(Pictures paired with source code)
_ _ _ _
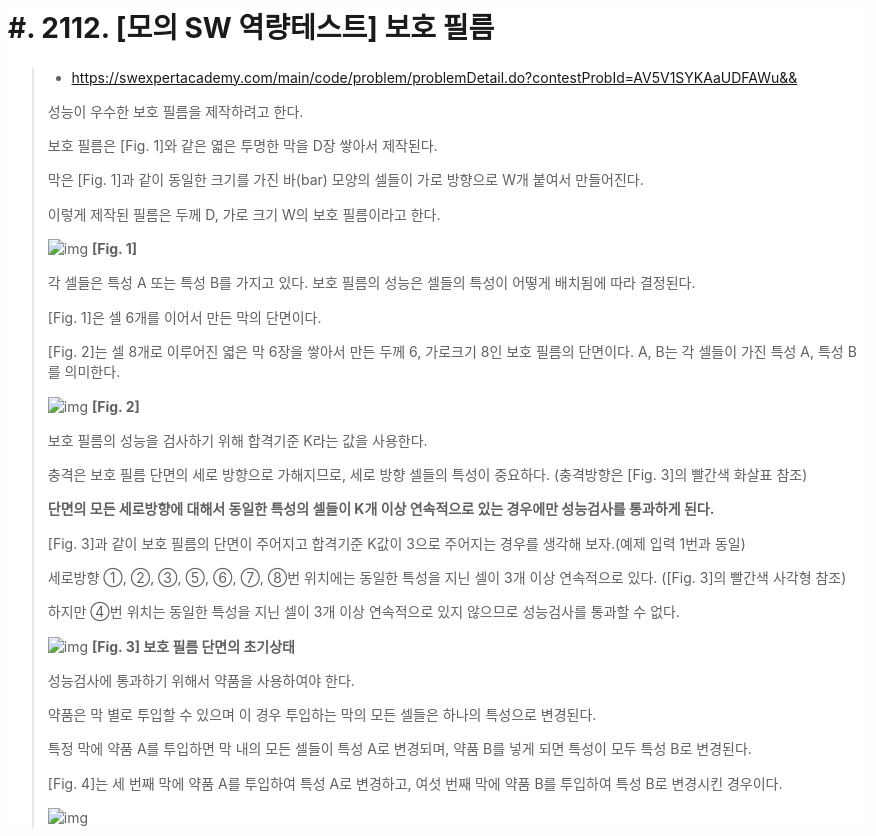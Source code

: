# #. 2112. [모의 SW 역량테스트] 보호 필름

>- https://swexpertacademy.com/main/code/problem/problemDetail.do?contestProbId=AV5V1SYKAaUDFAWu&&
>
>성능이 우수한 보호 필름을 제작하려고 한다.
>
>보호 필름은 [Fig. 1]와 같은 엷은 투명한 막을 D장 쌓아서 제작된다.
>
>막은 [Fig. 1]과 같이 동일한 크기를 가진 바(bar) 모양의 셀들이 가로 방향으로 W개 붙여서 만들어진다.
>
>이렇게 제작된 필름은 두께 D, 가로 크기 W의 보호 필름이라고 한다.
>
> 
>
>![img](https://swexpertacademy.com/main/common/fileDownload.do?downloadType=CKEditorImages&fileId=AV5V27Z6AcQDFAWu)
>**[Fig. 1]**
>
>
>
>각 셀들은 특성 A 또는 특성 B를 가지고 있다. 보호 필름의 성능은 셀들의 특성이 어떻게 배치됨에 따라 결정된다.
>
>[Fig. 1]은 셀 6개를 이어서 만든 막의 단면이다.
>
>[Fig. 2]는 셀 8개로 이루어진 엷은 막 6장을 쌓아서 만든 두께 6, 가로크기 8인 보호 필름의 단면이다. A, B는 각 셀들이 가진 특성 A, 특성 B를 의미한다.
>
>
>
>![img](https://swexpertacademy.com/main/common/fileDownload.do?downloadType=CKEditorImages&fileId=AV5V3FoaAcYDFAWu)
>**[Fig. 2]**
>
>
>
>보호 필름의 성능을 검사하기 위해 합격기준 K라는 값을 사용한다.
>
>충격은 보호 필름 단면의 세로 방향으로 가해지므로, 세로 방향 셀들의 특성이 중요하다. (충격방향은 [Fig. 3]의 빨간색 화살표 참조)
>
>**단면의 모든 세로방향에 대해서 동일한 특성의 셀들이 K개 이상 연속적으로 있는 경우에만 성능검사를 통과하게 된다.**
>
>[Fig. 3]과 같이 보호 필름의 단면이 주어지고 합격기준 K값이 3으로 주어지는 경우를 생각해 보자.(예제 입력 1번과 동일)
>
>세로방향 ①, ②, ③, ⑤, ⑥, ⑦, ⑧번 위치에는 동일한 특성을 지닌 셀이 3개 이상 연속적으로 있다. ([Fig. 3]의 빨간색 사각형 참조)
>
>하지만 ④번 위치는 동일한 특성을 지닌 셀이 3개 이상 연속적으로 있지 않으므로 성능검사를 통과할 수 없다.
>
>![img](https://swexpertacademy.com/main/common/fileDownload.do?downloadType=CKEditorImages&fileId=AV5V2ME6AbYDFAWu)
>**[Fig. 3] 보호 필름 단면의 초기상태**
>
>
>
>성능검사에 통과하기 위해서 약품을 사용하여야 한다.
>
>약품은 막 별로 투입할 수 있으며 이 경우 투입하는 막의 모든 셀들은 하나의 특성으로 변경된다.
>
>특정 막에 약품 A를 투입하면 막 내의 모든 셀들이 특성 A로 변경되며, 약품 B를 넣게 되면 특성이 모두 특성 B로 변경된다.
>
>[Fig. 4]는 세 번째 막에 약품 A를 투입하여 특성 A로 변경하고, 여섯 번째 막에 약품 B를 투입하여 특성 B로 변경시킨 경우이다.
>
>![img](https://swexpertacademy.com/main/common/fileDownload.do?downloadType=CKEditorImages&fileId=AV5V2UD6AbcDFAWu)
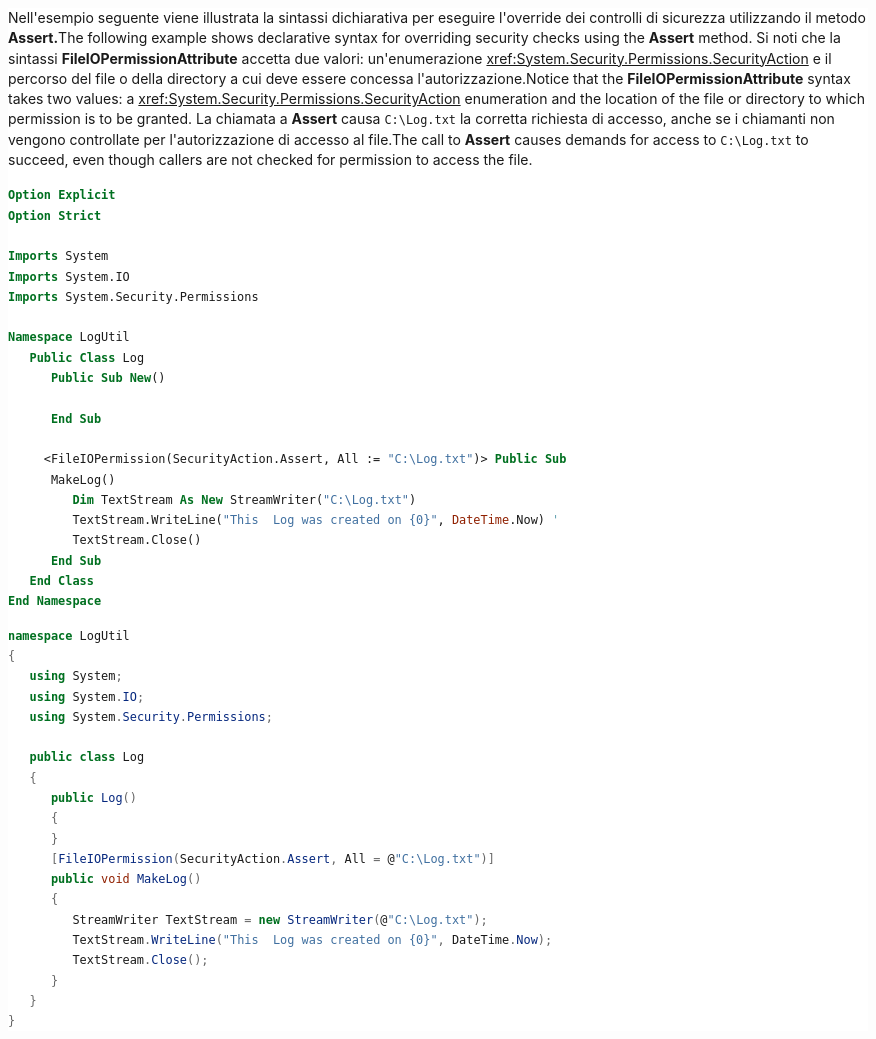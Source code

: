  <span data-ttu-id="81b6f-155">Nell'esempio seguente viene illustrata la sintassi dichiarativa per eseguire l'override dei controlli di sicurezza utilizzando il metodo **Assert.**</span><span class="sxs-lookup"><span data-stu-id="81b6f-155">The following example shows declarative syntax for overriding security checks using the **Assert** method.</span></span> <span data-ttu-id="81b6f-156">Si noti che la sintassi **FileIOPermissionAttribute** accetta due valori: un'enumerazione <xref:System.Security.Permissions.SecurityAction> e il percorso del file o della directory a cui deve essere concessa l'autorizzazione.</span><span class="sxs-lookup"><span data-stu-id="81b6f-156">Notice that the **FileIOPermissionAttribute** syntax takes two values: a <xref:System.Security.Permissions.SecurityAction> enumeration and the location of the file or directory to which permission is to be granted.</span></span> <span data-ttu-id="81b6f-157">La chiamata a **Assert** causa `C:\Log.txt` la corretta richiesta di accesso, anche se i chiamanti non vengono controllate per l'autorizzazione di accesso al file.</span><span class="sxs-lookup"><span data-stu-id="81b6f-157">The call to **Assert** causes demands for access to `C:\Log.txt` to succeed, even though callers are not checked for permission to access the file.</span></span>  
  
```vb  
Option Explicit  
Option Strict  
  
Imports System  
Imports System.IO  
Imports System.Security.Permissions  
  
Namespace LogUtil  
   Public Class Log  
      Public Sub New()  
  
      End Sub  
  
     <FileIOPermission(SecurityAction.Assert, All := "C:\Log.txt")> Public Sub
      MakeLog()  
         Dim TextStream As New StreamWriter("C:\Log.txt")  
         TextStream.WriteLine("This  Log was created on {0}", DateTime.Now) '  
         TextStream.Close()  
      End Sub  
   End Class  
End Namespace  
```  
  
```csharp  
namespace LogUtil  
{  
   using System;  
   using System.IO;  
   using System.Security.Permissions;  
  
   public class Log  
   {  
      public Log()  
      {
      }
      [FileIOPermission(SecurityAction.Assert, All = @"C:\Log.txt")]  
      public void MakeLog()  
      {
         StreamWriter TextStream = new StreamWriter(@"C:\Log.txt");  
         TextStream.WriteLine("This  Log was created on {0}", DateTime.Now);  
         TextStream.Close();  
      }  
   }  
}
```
_ _ _ _
__Exercise__
In the entries above, find each line with the word "main" and show it.

__Written solution__
>- https://swexpertacademy.com/main/code/problem/problemDetail.do?contestProbId=AV5V1SYKAaUDFAWu&&
>![img](https://swexpertacademy.com/main/common/fileDownload.do?downloadType=CKEditorImages&fileId=AV5V27Z6AcQDFAWu)
>![img](https://swexpertacademy.com/main/common/fileDownload.do?downloadType=CKEditorImages&fileId=AV5V3FoaAcYDFAWu)
>![img](https://swexpertacademy.com/main/common/fileDownload.do?downloadType=CKEditorImages&fileId=AV5V2ME6AbYDFAWu)
>![img](https://swexpertacademy.com/main/common/fileDownload.do?downloadType=CKEditorImages&fileId=AV5V2UD6AbcDFAWu)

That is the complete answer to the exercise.